■ Exercise: Below are the entries. Transcribe exactly the lines from the one with "able to prevent" through the one with "round-trip delay using TCP", ends included, and leave out all others.

■ Source data:
____
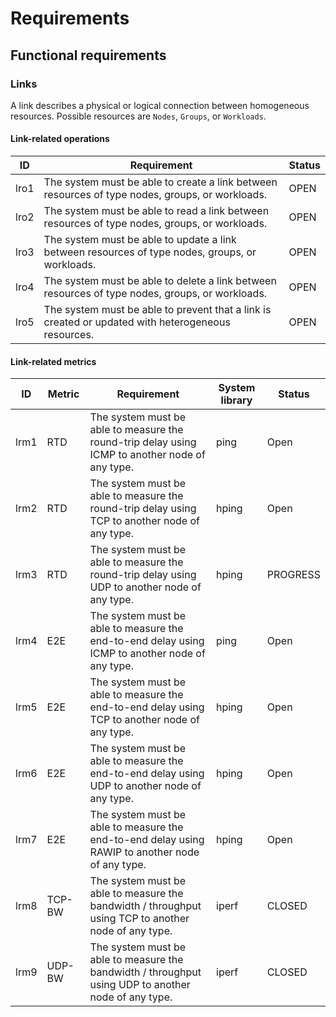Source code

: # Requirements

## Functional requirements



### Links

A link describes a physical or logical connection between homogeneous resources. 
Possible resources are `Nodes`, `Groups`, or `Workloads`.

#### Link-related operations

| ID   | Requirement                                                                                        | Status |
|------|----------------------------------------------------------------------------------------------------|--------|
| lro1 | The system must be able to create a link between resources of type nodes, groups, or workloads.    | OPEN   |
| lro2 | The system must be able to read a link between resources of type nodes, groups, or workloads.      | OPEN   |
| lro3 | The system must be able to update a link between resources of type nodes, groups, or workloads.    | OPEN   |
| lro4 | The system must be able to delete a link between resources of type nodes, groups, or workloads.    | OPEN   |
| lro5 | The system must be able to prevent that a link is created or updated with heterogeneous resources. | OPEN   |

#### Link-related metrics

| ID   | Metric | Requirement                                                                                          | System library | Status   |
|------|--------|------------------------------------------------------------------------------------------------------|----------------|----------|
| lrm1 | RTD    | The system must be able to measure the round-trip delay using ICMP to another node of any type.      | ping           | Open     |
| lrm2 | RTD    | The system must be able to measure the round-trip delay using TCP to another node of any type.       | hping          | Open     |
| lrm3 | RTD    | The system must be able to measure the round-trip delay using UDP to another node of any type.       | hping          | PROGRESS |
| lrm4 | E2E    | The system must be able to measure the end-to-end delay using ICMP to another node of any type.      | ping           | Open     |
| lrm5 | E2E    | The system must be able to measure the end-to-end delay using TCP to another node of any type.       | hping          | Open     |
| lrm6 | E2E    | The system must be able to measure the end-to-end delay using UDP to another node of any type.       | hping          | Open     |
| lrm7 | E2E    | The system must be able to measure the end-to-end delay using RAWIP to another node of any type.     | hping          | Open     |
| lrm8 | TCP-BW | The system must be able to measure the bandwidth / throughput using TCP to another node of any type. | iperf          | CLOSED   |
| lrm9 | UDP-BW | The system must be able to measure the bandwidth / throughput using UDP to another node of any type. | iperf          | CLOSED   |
____
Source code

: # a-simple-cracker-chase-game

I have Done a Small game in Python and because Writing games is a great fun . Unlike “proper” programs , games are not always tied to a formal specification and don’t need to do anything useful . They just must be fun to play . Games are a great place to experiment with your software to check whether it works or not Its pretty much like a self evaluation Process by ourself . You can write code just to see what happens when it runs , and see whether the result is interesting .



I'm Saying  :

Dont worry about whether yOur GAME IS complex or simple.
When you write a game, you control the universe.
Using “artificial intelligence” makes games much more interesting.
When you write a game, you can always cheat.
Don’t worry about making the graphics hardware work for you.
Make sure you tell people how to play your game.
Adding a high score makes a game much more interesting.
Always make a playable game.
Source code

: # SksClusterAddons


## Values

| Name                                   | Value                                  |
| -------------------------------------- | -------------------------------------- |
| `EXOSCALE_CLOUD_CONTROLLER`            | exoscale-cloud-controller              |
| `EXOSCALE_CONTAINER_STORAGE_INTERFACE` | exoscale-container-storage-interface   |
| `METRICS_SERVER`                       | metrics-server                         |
____
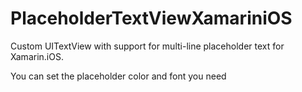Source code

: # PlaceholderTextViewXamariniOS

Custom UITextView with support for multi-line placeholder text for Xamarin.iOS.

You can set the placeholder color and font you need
____
■ Result:
| lro5 | The system must be able to prevent that a link is created or updated with heterogeneous resources. | OPEN   |

#### Link-related metrics

| ID   | Metric | Requirement                                                                                          | System library | Status   |
|------|--------|------------------------------------------------------------------------------------------------------|----------------|----------|
| lrm1 | RTD    | The system must be able to measure the round-trip delay using ICMP to another node of any type.      | ping           | Open     |
| lrm2 | RTD    | The system must be able to measure the round-trip delay using TCP to another node of any type.       | hping          | Open     |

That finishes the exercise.